BRIEF: Please output all the entries word for word, without the pictures.

(Data entries)
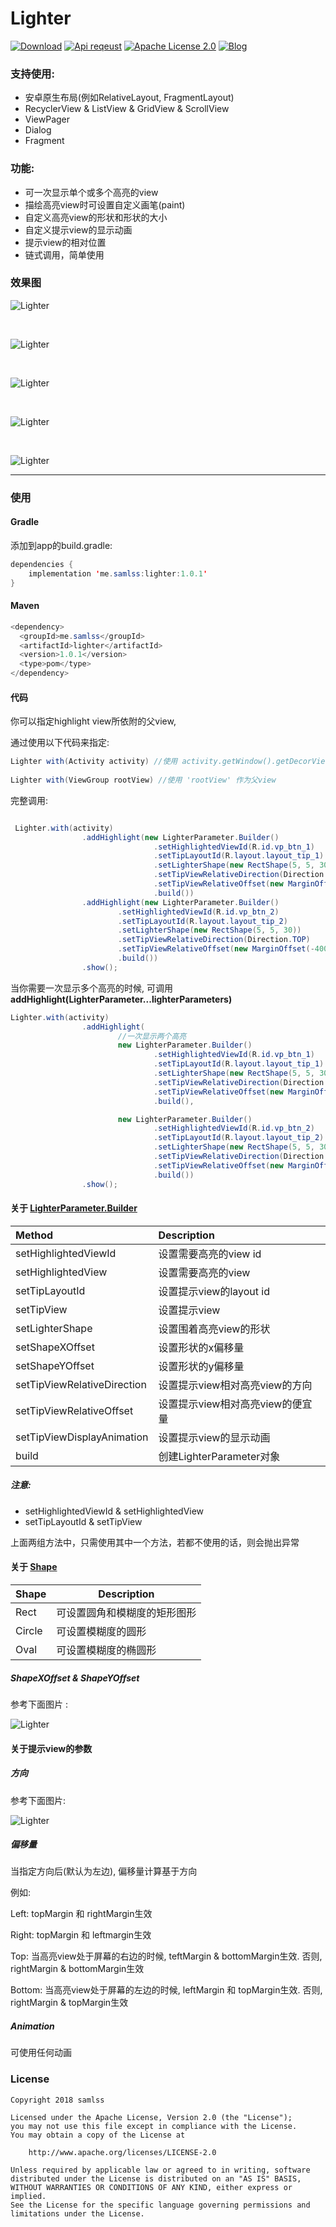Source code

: # Lighter
[![Download](https://api.bintray.com/packages/samlss/maven/lighter/images/download.svg)](https://bintray.com/samlss/maven/lighter/_latestVersion)   [![Api reqeust](https://img.shields.io/badge/API-14+-brightgreen.svg?style=flat)](https://android-arsenal.com/api?level=14#l14)    [![Apache License 2.0](https://img.shields.io/hexpm/l/plug.svg)](https://github.com/samlss/Lighter/blob/master/LICENSE)  [![Blog](https://img.shields.io/badge/samlss-blog-orange.svg)](https://blog.csdn.net/Samlss)

### 支持使用:
- 安卓原生布局(例如RelativeLayout, FragmentLayout)
- RecyclerView & ListView & GridView & ScrollView
- ViewPager
- Dialog
- Fragment

### 功能:

- 可一次显示单个或多个高亮的view
- 描绘高亮view时可设置自定义画笔(paint)
- 自定义高亮view的形状和形状的大小
- 自定义提示view的显示动画
- 提示view的相对位置
- 链式调用，简单使用

### 效果图

![Lighter](https://github.com/samlss/Lighter/blob/master/screenshots/screenshot1.gif)

<br>

![Lighter](https://github.com/samlss/Lighter/blob/master/screenshots/screenshot2.gif)

<br>

![Lighter](https://github.com/samlss/Lighter/blob/master/screenshots/screenshot3.gif)

<br>

![Lighter](https://github.com/samlss/Lighter/blob/master/screenshots/screenshot4.gif)

<br>

![Lighter](https://github.com/samlss/Lighter/blob/master/screenshots/screenshot5.png)

------
### 使用

#### Gradle
添加到app的build.gradle:
  ```java
  dependencies {
      implementation 'me.samlss:lighter:1.0.1'
  }
  ```

#### Maven
```java
<dependency>
  <groupId>me.samlss</groupId>
  <artifactId>lighter</artifactId>
  <version>1.0.1</version>
  <type>pom</type>
</dependency>
```

#### 代码

你可以指定highlight view所依附的父view,

通过使用以下代码来指定:

```java
Lighter with(Activity activity) //使用 activity.getWindow().getDecorView 作为父view, 所以会全屏显示，参考图1
    
Lighter with(ViewGroup rootView) //使用 'rootView' 作为父view
```

完整调用:

```java

 Lighter.with(activity)
                .addHighlight(new LighterParameter.Builder()
                                .setHighlightedViewId(R.id.vp_btn_1)
                                .setTipLayoutId(R.layout.layout_tip_1)
                                .setLighterShape(new RectShape(5, 5, 30))
                                .setTipViewRelativeDirection(Direction.BOTTOM)
                                .setTipViewRelativeOffset(new MarginOffset(150, 0, 30, 0))
                                .build())
                .addHighlight(new LighterParameter.Builder()
                        .setHighlightedViewId(R.id.vp_btn_2)
                        .setTipLayoutId(R.layout.layout_tip_2)
                        .setLighterShape(new RectShape(5, 5, 30))
                        .setTipViewRelativeDirection(Direction.TOP)
                        .setTipViewRelativeOffset(new MarginOffset(-400, 0, 0, 30))
                        .build())
                .show();
```



当你需要一次显示多个高亮的时候, 可调用**addHighlight(LighterParameter...lighterParameters)**

```java
Lighter.with(activity)
                .addHighlight(
                        //一次显示两个高亮
                        new LighterParameter.Builder()
                                .setHighlightedViewId(R.id.vp_btn_1)
                                .setTipLayoutId(R.layout.layout_tip_1)
                                .setLighterShape(new RectShape(5, 5, 30))
                                .setTipViewRelativeDirection(Direction.BOTTOM)
                                .setTipViewRelativeOffset(new MarginOffset(150, 0, 30, 0))
                                .build(),

                        new LighterParameter.Builder()
                                .setHighlightedViewId(R.id.vp_btn_2)
                                .setTipLayoutId(R.layout.layout_tip_2)
                                .setLighterShape(new RectShape(5, 5, 30))
                                .setTipViewRelativeDirection(Direction.TOP)
                                .setTipViewRelativeOffset(new MarginOffset(-400, 0, 0, 30))
                                .build())
                .show();
```

#### 关于 [LighterParameter.Builder](https://github.com/samlss/Lighter/blob/master/lighter/src/main/java/me/samlss/lighter/parameter/LighterParameter.java)


| Method                      | Description                      |
| :-------------------------- | :------------------------------- |
| setHighlightedViewId        | 设置需要高亮的view id            |
| setHighlightedView          | 设置需要高亮的view               |
| setTipLayoutId              | 设置提示view的layout id          |
| setTipView                  | 设置提示view                     |
| setLighterShape             | 设置围着高亮view的形状           |
| setShapeXOffset             | 设置形状的x偏移量                |
| setShapeYOffset             | 设置形状的y偏移量                |
| setTipViewRelativeDirection | 设置提示view相对高亮view的方向   |
| setTipViewRelativeOffset    | 设置提示view相对高亮view的便宜量 |
| setTipViewDisplayAnimation  | 设置提示view的显示动画           |
| build                       | 创建LighterParameter对象         |

##### 注意:

- setHighlightedViewId & setHighlightedView 
- setTipLayoutId & setTipView

上面两组方法中，只需使用其中一个方法，若都不使用的话，则会抛出异常

#### 关于 [Shape](https://github.com/samlss/Lighter/tree/master/lighter/src/main/java/me/samlss/lighter/shape)

| Shape  | Description                  |
| ------ | ---------------------------- |
| Rect   | 可设置圆角和模糊度的矩形图形 |
| Circle | 可设置模糊度的圆形           |
| Oval   | 可设置模糊度的椭圆形         |



##### ShapeXOffset & ShapeYOffset

参考下面图片 :

![Lighter](https://github.com/samlss/Lighter/blob/master/screenshots/screenshot6.png)



#### 关于提示view的参数

##### 方向

参考下面图片:

![Lighter](https://github.com/samlss/Lighter/blob/master/screenshots/screenshot7.png)

##### 偏移量

当指定方向后(默认为左边),  偏移量计算基于方向

例如:

Left: topMargin 和 rightMargin生效

Right: topMargin 和 leftmargin生效

Top:  当高亮view处于屏幕的右边的时候, teftMargin & bottomMargin生效. 否则, rightMargin & bottomMargin生效

Bottom: 当高亮view处于屏幕的左边的时候, leftMargin 和 topMargin生效. 否则, rightMargin & topMargin生效

##### Animation

可使用任何动画


### License

```
Copyright 2018 samlss

Licensed under the Apache License, Version 2.0 (the "License");
you may not use this file except in compliance with the License.
You may obtain a copy of the License at

    http://www.apache.org/licenses/LICENSE-2.0

Unless required by applicable law or agreed to in writing, software
distributed under the License is distributed on an "AS IS" BASIS,
WITHOUT WARRANTIES OR CONDITIONS OF ANY KIND, either express or implied.
See the License for the specific language governing permissions and
limitations under the License.
```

SOLUTION FOR THIS PROBLEM:
Source code

: # Lighter
[![Download](https://api.bintray.com/packages/samlss/maven/lighter/images/download.svg)](https://bintray.com/samlss/maven/lighter/_latestVersion)   [![Api reqeust](https://img.shields.io/badge/API-14+-brightgreen.svg?style=flat)](https://android-arsenal.com/api?level=14#l14)    [![Apache License 2.0](https://img.shields.io/hexpm/l/plug.svg)](https://github.com/samlss/Lighter/blob/master/LICENSE)  [![Blog](https://img.shields.io/badge/samlss-blog-orange.svg)](https://blog.csdn.net/Samlss)

### 支持使用:
- 安卓原生布局(例如RelativeLayout, FragmentLayout)
- RecyclerView & ListView & GridView & ScrollView
- ViewPager
- Dialog
- Fragment

### 功能:

- 可一次显示单个或多个高亮的view
- 描绘高亮view时可设置自定义画笔(paint)
- 自定义高亮view的形状和形状的大小
- 自定义提示view的显示动画
- 提示view的相对位置
- 链式调用，简单使用

### 效果图

![Lighter](https://github.com/samlss/Lighter/blob/master/screenshots/screenshot1.gif)

<br>

![Lighter](https://github.com/samlss/Lighter/blob/master/screenshots/screenshot2.gif)

<br>

![Lighter](https://github.com/samlss/Lighter/blob/master/screenshots/screenshot3.gif)

<br>

![Lighter](https://github.com/samlss/Lighter/blob/master/screenshots/screenshot4.gif)

<br>

![Lighter](https://github.com/samlss/Lighter/blob/master/screenshots/screenshot5.png)

------
### 使用

#### Gradle
添加到app的build.gradle:
  ```java
  dependencies {
      implementation 'me.samlss:lighter:1.0.1'
  }
  ```

#### Maven
```java
<dependency>
  <groupId>me.samlss</groupId>
  <artifactId>lighter</artifactId>
  <version>1.0.1</version>
  <type>pom</type>
</dependency>
```

#### 代码

你可以指定highlight view所依附的父view,

通过使用以下代码来指定:

```java
Lighter with(Activity activity) //使用 activity.getWindow().getDecorView 作为父view, 所以会全屏显示，参考图1
    
Lighter with(ViewGroup rootView) //使用 'rootView' 作为父view
```

完整调用:

```java

 Lighter.with(activity)
                .addHighlight(new LighterParameter.Builder()
                                .setHighlightedViewId(R.id.vp_btn_1)
                                .setTipLayoutId(R.layout.layout_tip_1)
                                .setLighterShape(new RectShape(5, 5, 30))
                                .setTipViewRelativeDirection(Direction.BOTTOM)
                                .setTipViewRelativeOffset(new MarginOffset(150, 0, 30, 0))
                                .build())
                .addHighlight(new LighterParameter.Builder()
                        .setHighlightedViewId(R.id.vp_btn_2)
                        .setTipLayoutId(R.layout.layout_tip_2)
                        .setLighterShape(new RectShape(5, 5, 30))
                        .setTipViewRelativeDirection(Direction.TOP)
                        .setTipViewRelativeOffset(new MarginOffset(-400, 0, 0, 30))
                        .build())
                .show();
```



当你需要一次显示多个高亮的时候, 可调用**addHighlight(LighterParameter...lighterParameters)**

```java
Lighter.with(activity)
                .addHighlight(
                        //一次显示两个高亮
                        new LighterParameter.Builder()
                                .setHighlightedViewId(R.id.vp_btn_1)
                                .setTipLayoutId(R.layout.layout_tip_1)
                                .setLighterShape(new RectShape(5, 5, 30))
                                .setTipViewRelativeDirection(Direction.BOTTOM)
                                .setTipViewRelativeOffset(new MarginOffset(150, 0, 30, 0))
                                .build(),

                        new LighterParameter.Builder()
                                .setHighlightedViewId(R.id.vp_btn_2)
                                .setTipLayoutId(R.layout.layout_tip_2)
                                .setLighterShape(new RectShape(5, 5, 30))
                                .setTipViewRelativeDirection(Direction.TOP)
                                .setTipViewRelativeOffset(new MarginOffset(-400, 0, 0, 30))
                                .build())
                .show();
```

#### 关于 [LighterParameter.Builder](https://github.com/samlss/Lighter/blob/master/lighter/src/main/java/me/samlss/lighter/parameter/LighterParameter.java)


| Method                      | Description                      |
| :-------------------------- | :------------------------------- |
| setHighlightedViewId        | 设置需要高亮的view id            |
| setHighlightedView          | 设置需要高亮的view               |
| setTipLayoutId              | 设置提示view的layout id          |
| setTipView                  | 设置提示view                     |
| setLighterShape             | 设置围着高亮view的形状           |
| setShapeXOffset             | 设置形状的x偏移量                |
| setShapeYOffset             | 设置形状的y偏移量                |
| setTipViewRelativeDirection | 设置提示view相对高亮view的方向   |
| setTipViewRelativeOffset    | 设置提示view相对高亮view的便宜量 |
| setTipViewDisplayAnimation  | 设置提示view的显示动画           |
| build                       | 创建LighterParameter对象         |

##### 注意:

- setHighlightedViewId & setHighlightedView 
- setTipLayoutId & setTipView

上面两组方法中，只需使用其中一个方法，若都不使用的话，则会抛出异常

#### 关于 [Shape](https://github.com/samlss/Lighter/tree/master/lighter/src/main/java/me/samlss/lighter/shape)

| Shape  | Description                  |
| ------ | ---------------------------- |
| Rect   | 可设置圆角和模糊度的矩形图形 |
| Circle | 可设置模糊度的圆形           |
| Oval   | 可设置模糊度的椭圆形         |



##### ShapeXOffset & ShapeYOffset

参考下面图片 :

![Lighter](https://github.com/samlss/Lighter/blob/master/screenshots/screenshot6.png)



#### 关于提示view的参数

##### 方向

参考下面图片:

![Lighter](https://github.com/samlss/Lighter/blob/master/screenshots/screenshot7.png)

##### 偏移量

当指定方向后(默认为左边),  偏移量计算基于方向

例如:

Left: topMargin 和 rightMargin生效

Right: topMargin 和 leftmargin生效

Top:  当高亮view处于屏幕的右边的时候, teftMargin & bottomMargin生效. 否则, rightMargin & bottomMargin生效

Bottom: 当高亮view处于屏幕的左边的时候, leftMargin 和 topMargin生效. 否则, rightMargin & topMargin生效

##### Animation

可使用任何动画


### License

```
Copyright 2018 samlss

Licensed under the Apache License, Version 2.0 (the "License");
you may not use this file except in compliance with the License.
You may obtain a copy of the License at

    http://www.apache.org/licenses/LICENSE-2.0

Unless required by applicable law or agreed to in writing, software
distributed under the License is distributed on an "AS IS" BASIS,
WITHOUT WARRANTIES OR CONDITIONS OF ANY KIND, either express or implied.
See the License for the specific language governing permissions and
limitations under the License.
```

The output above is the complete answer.